WORK REQUEST »
Find every line in the records below that holds the word "running", and copy it out.

=== WORKING DATA ===

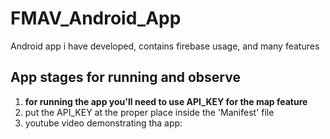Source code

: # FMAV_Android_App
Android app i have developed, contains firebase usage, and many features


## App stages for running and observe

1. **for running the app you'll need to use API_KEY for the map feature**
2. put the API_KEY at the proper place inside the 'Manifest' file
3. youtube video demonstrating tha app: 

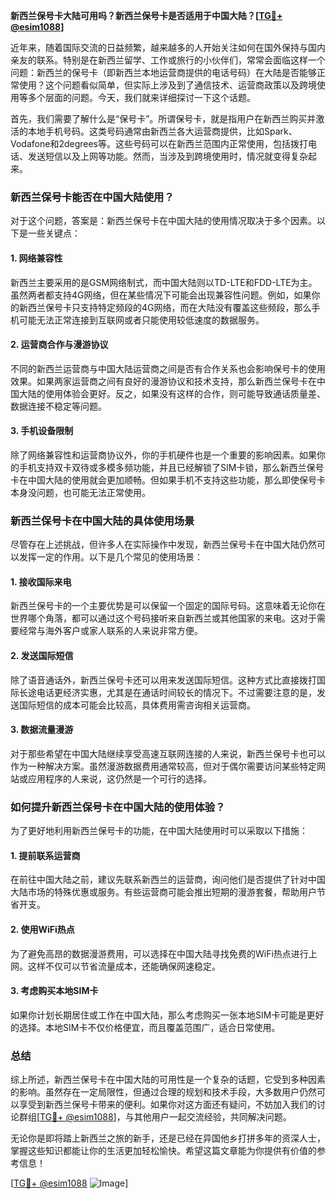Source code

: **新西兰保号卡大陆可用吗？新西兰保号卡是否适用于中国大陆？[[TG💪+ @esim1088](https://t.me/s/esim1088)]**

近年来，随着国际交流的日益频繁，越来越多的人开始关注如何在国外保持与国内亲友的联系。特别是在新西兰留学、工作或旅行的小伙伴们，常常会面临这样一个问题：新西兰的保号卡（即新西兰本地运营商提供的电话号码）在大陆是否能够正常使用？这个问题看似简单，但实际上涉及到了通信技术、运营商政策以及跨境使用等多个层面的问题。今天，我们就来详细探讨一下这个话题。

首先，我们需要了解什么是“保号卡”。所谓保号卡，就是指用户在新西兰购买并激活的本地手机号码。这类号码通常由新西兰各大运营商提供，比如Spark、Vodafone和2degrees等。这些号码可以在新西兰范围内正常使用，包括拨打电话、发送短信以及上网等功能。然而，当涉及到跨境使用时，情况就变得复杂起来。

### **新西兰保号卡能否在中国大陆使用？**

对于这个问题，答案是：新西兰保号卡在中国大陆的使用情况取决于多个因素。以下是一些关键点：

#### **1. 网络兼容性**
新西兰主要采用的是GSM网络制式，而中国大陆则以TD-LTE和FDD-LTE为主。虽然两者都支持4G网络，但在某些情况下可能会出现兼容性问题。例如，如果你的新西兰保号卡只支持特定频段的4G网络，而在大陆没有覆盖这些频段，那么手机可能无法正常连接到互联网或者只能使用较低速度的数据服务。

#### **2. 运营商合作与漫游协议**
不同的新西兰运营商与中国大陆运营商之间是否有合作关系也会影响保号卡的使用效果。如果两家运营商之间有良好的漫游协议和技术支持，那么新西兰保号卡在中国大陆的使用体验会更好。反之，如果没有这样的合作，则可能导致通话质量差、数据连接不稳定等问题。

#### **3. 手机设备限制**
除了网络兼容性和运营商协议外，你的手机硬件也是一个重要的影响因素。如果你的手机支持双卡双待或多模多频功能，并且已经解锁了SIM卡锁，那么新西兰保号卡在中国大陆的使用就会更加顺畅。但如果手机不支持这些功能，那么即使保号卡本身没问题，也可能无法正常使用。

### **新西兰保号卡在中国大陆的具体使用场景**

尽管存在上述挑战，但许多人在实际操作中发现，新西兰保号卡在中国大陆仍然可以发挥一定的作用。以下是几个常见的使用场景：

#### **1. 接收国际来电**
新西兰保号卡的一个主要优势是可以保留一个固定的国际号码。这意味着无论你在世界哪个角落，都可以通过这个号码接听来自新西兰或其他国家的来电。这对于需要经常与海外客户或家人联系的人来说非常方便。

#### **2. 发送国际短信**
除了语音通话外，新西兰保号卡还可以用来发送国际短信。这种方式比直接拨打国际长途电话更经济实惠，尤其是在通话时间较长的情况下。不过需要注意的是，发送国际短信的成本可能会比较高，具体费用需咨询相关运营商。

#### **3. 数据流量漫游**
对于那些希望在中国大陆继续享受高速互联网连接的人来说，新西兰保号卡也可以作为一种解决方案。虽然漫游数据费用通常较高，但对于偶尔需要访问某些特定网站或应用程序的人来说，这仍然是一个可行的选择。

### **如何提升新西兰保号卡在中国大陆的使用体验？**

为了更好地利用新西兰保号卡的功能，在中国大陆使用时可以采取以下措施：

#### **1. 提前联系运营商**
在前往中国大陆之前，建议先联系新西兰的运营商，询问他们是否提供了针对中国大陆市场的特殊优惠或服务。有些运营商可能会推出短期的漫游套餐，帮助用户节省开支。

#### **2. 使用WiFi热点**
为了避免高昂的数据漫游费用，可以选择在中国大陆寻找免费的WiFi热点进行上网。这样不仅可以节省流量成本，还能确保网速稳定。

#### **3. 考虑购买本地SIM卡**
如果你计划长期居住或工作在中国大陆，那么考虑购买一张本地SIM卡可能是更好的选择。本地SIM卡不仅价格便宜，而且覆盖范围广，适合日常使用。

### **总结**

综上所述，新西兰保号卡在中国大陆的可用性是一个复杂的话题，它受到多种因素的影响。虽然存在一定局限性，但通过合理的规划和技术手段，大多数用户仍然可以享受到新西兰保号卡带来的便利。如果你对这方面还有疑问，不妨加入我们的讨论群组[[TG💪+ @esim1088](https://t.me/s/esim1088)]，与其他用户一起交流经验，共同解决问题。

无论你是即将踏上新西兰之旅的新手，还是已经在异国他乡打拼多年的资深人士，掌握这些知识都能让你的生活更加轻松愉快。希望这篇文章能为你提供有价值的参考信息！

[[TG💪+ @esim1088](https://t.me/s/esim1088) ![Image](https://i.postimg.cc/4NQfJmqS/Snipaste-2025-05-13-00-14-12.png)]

===

OUTPUT BELOW »
## App stages for running and observe
1. **for running the app you'll need to use API_KEY for the map feature**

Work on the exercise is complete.